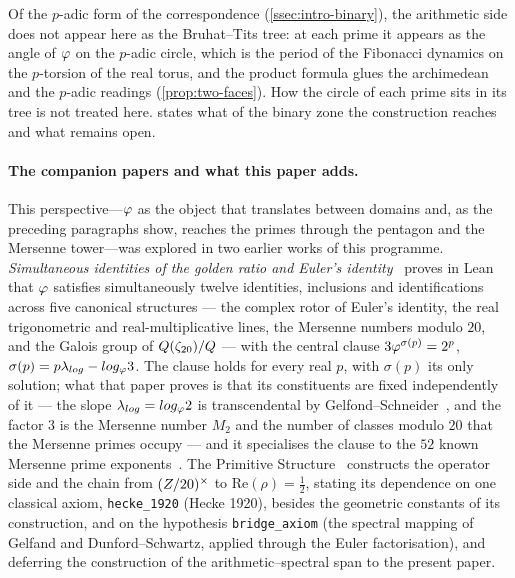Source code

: Of the $p$-adic form of the correspondence (\cref{ssec:intro-binary}), the arithmetic side
does not appear here as the Bruhat--Tits tree: at each prime it appears as the angle of $\varphi$ on the $p$-adic circle, which is the
period of the Fibonacci dynamics on the $p$-torsion of the real torus, and the product formula glues the
archimedean and the $p$-adic readings (\cref{prop:two-faces}).  How the circle of each prime sits in its tree is not
treated here.   states what of the binary zone the construction reaches and what remains open.

\paragraph{The companion papers and what this paper adds.}
This perspective---$\varphi$ as the object that translates between domains and, as the preceding paragraphs show,
reaches the primes through the pentagon and the Mersenne tower---was explored in
two earlier works of this programme.  \emph{Simultaneous identities of the golden
ratio and Euler's identity}~\cite{gonzalez26mersenne} proves in Lean that $\varphi$
satisfies simultaneously twelve identities, inclusions and identifications across
five canonical structures --- the complex rotor of Euler's identity, the real
trigonometric and real-multiplicative lines, the Mersenne numbers modulo $20$, and
the Galois group of $Q(\zeta_{20})/Q$ --- with the central clause
$3\varphi^{\sigma(p)}=2^p$, $\sigma(p)=p\lambda_{log}-log_\varphi3$.  The clause holds for every real $p$, with $\sigma(p)$
its only solution; what that paper proves is that its constituents are fixed independently of it --- the slope
$\lambda_{log}=log_\varphi2$ is transcendental by Gelfond--Schneider~\cite{gelfond34,schneider35}, and the factor $3$ is the
Mersenne number $M_2$ and the number of classes modulo $20$ that the Mersenne primes occupy --- and it specialises
the clause to the $52$ known Mersenne prime exponents~\cite{gimps}.  The Primitive Structure~\cite{gonzalez25hp} constructs the operator side and the chain from $(Z/20)^{\times}$
to $\mathrm{Re}(\rho)=\tfrac12$, stating its dependence on one classical axiom,
\texttt{hecke\_1920} (Hecke 1920), besides the geometric constants of its
construction, and on the hypothesis \texttt{bridge\_axiom} (the spectral mapping
of Gelfand and Dunford--Schwartz, applied through the Euler factorisation), and
deferring the construction of the arithmetic--spectral span to the present paper.


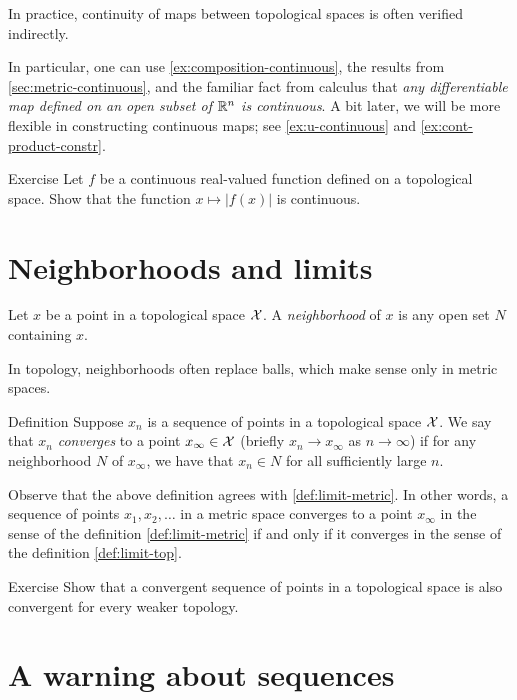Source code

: In practice, continuity of maps between topological spaces is often verified indirectly.

In particular, one can use \ref{ex:composition-continuous}, the results from \ref{sec:metric-continuous}, and the familiar fact from calculus that \textit{any differentiable map defined on an open subset of $\RR^n$ is continuous}.
A bit later, we will be more flexible in constructing continuous maps; see \ref{ex:u-continuous} and \ref{ex:cont-product-constr}.

\begin{thm}{Exercise}\label{ex:|x|}
Let $f$ be a continuous real-valued function defined on a topological space.
Show that the function $x\mapsto |f(x)|$ is continuous.
\end{thm}

\section{Neighborhoods and limits}


Let $x$ be a point in a topological space $\c{X}$.
A \emph{neighborhood} of $x$ is any open set $N$ containing $x$.

In topology, neighborhoods often replace balls, which make sense only in metric spaces.

\begin{thm}{Definition}\label{def:limit-top}
Suppose $x_n$ is a sequence of points in a topological space $\c{X}$.
We say that $x_n$ \emph{converges} to a point $x_\infty\in \c{X}$ (briefly $x_n\to x_\infty$ as $n\to\infty$) if for any neighborhood $N$ of $x_\infty$, we have that
$x_n\in N$ for all sufficiently large $n$.
\end{thm}

Observe that the above definition agrees with \ref{def:limit-metric}.
In other words, a sequence of points $x_1,x_2,\ldots$ in a metric space converges to a point $x_\infty$ in the sense of the definition \ref{def:limit-metric} if and only if it converges in the sense of the definition \ref{def:limit-top}.

\begin{thm}{Exercise}\label{ex:lim-weaker}
Show that a convergent sequence of points in a topological space is also convergent for every weaker topology.
\end{thm}


\section{A warning about sequences}\label{sec:limits}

══════

- [Exercise objective] Copy each line of the records above without change, but do not include any picture.

- [Answer box]
Source code

: Of the $p$-adic form of the correspondence (\cref{ssec:intro-binary}), the arithmetic side
does not appear here as the Bruhat--Tits tree: at each prime it appears as the angle of $\varphi$ on the $p$-adic circle, which is the
period of the Fibonacci dynamics on the $p$-torsion of the real torus, and the product formula glues the
archimedean and the $p$-adic readings (\cref{prop:two-faces}).  How the circle of each prime sits in its tree is not
treated here.   states what of the binary zone the construction reaches and what remains open.

\paragraph{The companion papers and what this paper adds.}
This perspective---$\varphi$ as the object that translates between domains and, as the preceding paragraphs show,
reaches the primes through the pentagon and the Mersenne tower---was explored in
two earlier works of this programme.  \emph{Simultaneous identities of the golden
ratio and Euler's identity}~\cite{gonzalez26mersenne} proves in Lean that $\varphi$
satisfies simultaneously twelve identities, inclusions and identifications across
five canonical structures --- the complex rotor of Euler's identity, the real
trigonometric and real-multiplicative lines, the Mersenne numbers modulo $20$, and
the Galois group of $Q(\zeta_{20})/Q$ --- with the central clause
$3\varphi^{\sigma(p)}=2^p$, $\sigma(p)=p\lambda_{log}-log_\varphi3$.  The clause holds for every real $p$, with $\sigma(p)$
its only solution; what that paper proves is that its constituents are fixed independently of it --- the slope
$\lambda_{log}=log_\varphi2$ is transcendental by Gelfond--Schneider~\cite{gelfond34,schneider35}, and the factor $3$ is the
Mersenne number $M_2$ and the number of classes modulo $20$ that the Mersenne primes occupy --- and it specialises
the clause to the $52$ known Mersenne prime exponents~\cite{gimps}.  The Primitive Structure~\cite{gonzalez25hp} constructs the operator side and the chain from $(Z/20)^{\times}$
to $\mathrm{Re}(\rho)=\tfrac12$, stating its dependence on one classical axiom,
\texttt{hecke\_1920} (Hecke 1920), besides the geometric constants of its
construction, and on the hypothesis \texttt{bridge\_axiom} (the spectral mapping
of Gelfand and Dunford--Schwartz, applied through the Euler factorisation), and
deferring the construction of the arithmetic--spectral span to the present paper.


Source code

: In practice, continuity of maps between topological spaces is often verified indirectly.

In particular, one can use \ref{ex:composition-continuous}, the results from \ref{sec:metric-continuous}, and the familiar fact from calculus that \textit{any differentiable map defined on an open subset of $\RR^n$ is continuous}.
A bit later, we will be more flexible in constructing continuous maps; see \ref{ex:u-continuous} and \ref{ex:cont-product-constr}.

\begin{thm}{Exercise}\label{ex:|x|}
Let $f$ be a continuous real-valued function defined on a topological space.
Show that the function $x\mapsto |f(x)|$ is continuous.
\end{thm}

\section{Neighborhoods and limits}


Let $x$ be a point in a topological space $\c{X}$.
A \emph{neighborhood} of $x$ is any open set $N$ containing $x$.

In topology, neighborhoods often replace balls, which make sense only in metric spaces.

\begin{thm}{Definition}\label{def:limit-top}
Suppose $x_n$ is a sequence of points in a topological space $\c{X}$.
We say that $x_n$ \emph{converges} to a point $x_\infty\in \c{X}$ (briefly $x_n\to x_\infty$ as $n\to\infty$) if for any neighborhood $N$ of $x_\infty$, we have that
$x_n\in N$ for all sufficiently large $n$.
\end{thm}

Observe that the above definition agrees with \ref{def:limit-metric}.
In other words, a sequence of points $x_1,x_2,\ldots$ in a metric space converges to a point $x_\infty$ in the sense of the definition \ref{def:limit-metric} if and only if it converges in the sense of the definition \ref{def:limit-top}.

\begin{thm}{Exercise}\label{ex:lim-weaker}
Show that a convergent sequence of points in a topological space is also convergent for every weaker topology.
\end{thm}


\section{A warning about sequences}\label{sec:limits}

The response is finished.